Crítica de Filme

Crítica | Star Wars: O Despertar da Força

Após 10 anos, Star Wars tem, novamente, um filme estreando no cinema. Dessa vez, com novos personagens e uma nova história, mas sem esquecer-se de seus predecessores. Trazendo um sentimento de nostalgia, Star Wars Episódio VII – O Despertar da Força leva seus antigos e novos fãs para mais uma viagem pelo universo da Força.

Muito tempo após “O Retorno de Jedi”, encontra-se a Primeira Ordem, uma organização sombria iniciada após a queda de Darth Vader e do Império.
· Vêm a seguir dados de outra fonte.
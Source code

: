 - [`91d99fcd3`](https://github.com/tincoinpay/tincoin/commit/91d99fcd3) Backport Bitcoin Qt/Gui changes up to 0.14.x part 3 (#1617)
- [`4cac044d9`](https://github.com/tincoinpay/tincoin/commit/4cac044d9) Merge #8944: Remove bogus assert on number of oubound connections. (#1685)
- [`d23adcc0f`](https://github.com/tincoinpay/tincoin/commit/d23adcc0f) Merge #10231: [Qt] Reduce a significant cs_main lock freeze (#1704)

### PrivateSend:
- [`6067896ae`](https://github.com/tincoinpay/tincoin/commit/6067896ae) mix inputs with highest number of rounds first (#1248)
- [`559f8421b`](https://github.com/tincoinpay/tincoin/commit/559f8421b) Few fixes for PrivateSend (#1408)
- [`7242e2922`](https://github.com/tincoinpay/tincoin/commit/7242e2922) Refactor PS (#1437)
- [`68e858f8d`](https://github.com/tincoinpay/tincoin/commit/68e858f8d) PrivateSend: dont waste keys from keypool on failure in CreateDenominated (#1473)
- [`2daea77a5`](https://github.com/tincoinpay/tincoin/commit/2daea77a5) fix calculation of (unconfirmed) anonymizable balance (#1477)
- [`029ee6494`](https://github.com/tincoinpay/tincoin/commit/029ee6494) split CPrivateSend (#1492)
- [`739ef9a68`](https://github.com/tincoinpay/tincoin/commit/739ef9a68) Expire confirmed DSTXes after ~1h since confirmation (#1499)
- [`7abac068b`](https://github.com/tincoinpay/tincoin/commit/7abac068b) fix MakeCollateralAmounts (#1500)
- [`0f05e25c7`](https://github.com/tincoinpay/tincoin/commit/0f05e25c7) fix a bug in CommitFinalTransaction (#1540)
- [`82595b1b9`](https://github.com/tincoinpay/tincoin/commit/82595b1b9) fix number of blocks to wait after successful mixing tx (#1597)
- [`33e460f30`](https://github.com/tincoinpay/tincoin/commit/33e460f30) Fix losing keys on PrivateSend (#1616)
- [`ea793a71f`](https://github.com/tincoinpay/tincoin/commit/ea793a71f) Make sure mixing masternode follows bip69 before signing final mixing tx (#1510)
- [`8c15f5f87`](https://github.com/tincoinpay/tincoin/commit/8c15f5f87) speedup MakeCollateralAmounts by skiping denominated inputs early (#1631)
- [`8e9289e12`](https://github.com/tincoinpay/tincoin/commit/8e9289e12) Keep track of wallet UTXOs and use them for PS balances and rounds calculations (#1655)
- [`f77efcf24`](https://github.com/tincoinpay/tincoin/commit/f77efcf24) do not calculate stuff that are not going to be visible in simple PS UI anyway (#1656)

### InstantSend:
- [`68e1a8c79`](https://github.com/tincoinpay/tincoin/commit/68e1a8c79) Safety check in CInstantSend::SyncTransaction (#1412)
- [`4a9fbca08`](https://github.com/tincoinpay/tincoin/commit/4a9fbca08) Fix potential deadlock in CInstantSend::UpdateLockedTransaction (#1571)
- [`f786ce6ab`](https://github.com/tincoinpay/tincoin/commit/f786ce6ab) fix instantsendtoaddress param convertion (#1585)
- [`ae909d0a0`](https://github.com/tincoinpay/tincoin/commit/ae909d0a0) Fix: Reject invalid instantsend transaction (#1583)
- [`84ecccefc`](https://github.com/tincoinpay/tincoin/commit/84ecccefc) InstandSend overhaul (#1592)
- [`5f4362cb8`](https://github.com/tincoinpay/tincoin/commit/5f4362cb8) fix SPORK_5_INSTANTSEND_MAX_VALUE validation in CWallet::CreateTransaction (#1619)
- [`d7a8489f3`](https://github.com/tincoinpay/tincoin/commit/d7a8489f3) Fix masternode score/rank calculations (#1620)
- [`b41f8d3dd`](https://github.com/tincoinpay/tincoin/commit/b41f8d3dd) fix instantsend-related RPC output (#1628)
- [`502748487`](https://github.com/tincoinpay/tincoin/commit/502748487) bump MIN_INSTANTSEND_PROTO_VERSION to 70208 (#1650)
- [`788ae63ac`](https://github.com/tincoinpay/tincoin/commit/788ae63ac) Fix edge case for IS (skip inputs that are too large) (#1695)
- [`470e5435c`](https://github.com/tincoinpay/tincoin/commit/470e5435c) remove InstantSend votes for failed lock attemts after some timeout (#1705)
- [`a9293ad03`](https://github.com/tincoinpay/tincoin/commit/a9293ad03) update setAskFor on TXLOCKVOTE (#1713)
O grupo está em busca do poderoso Jedi Luke Skywalker, mas terão que enfrentar outro grupo em busca de Luke: a Resistência, liderada por Leia.

Logo no início são apresentados as personagens principais da nova trama. Primeiro KiloRen, o novo vilão, que a princípio parecia apenas ser um seguidor da ideologia de Darth Vader, mas que, no decorrer do filme, se revela tendo uma relação maior do que se imaginava com o amado Lorde Sith. Depois temos Finn, um stormtrooper que decidiu se rebelar e fugir da Primeira Ordem, e que, por amor à nova heroína, se junta aos rebeldes. Apenas no fim do primeiro ato é apresentada Rey, personagem principal do filme, com origem desconhecida, mas com uma vontade de fazer o bem, digna de uma sucessora de Luke Skywalker.

Assim, se iniciou “O Despertar da Força”, em um ritmo lento, para que o público se adapta-se às novas personagens. Com o desenrolar da história, o filme traz de volta a irreverência Han Solo, o temperamento de Chewbacca, a força da princesa, agora General Leia, a incrível Millennium Falcon, e o melhor, as lutas de sabre.

O Episódio VII peca, talvez, por deixar claro ser uma parte de uma nova história, não fazendo um encerramento mais objetivo da trama, como ocorreu em “Uma Nova Esperança” e “A Ameaça Fantasma”. Ele deixa perguntas abertas, como sobre a origem de Rey, os objetivos de Finn, o surgimento da Primeira Ordem, e a principal: o que ocorreu durante os 30 anos que se passaram após os eventos de “O Retorno do Jedi”. No entanto, nada disso diminui a qualidade ou afasta o público dessa superprodução.

O novo filme conseguiu reunir o melhor dos anteriores: as personagens, a trama e a trilha sonora da primeira trilogia; e os efeitos visuais e as coreografias da segunda. Tudo para agradar os mais antigos fãs, ávidos por uma trama menos política, e os novos, atraídos pelas lutas de sabre. Seja vestido de Jedi ou acompanhado de um sabre de luz ou só com a pipoca mesmo, Star Wars Episódio VII – O Despertar da Força é um ótimo filme para se assistir com os amigos, e familiares. E que a Força esteja com vocês.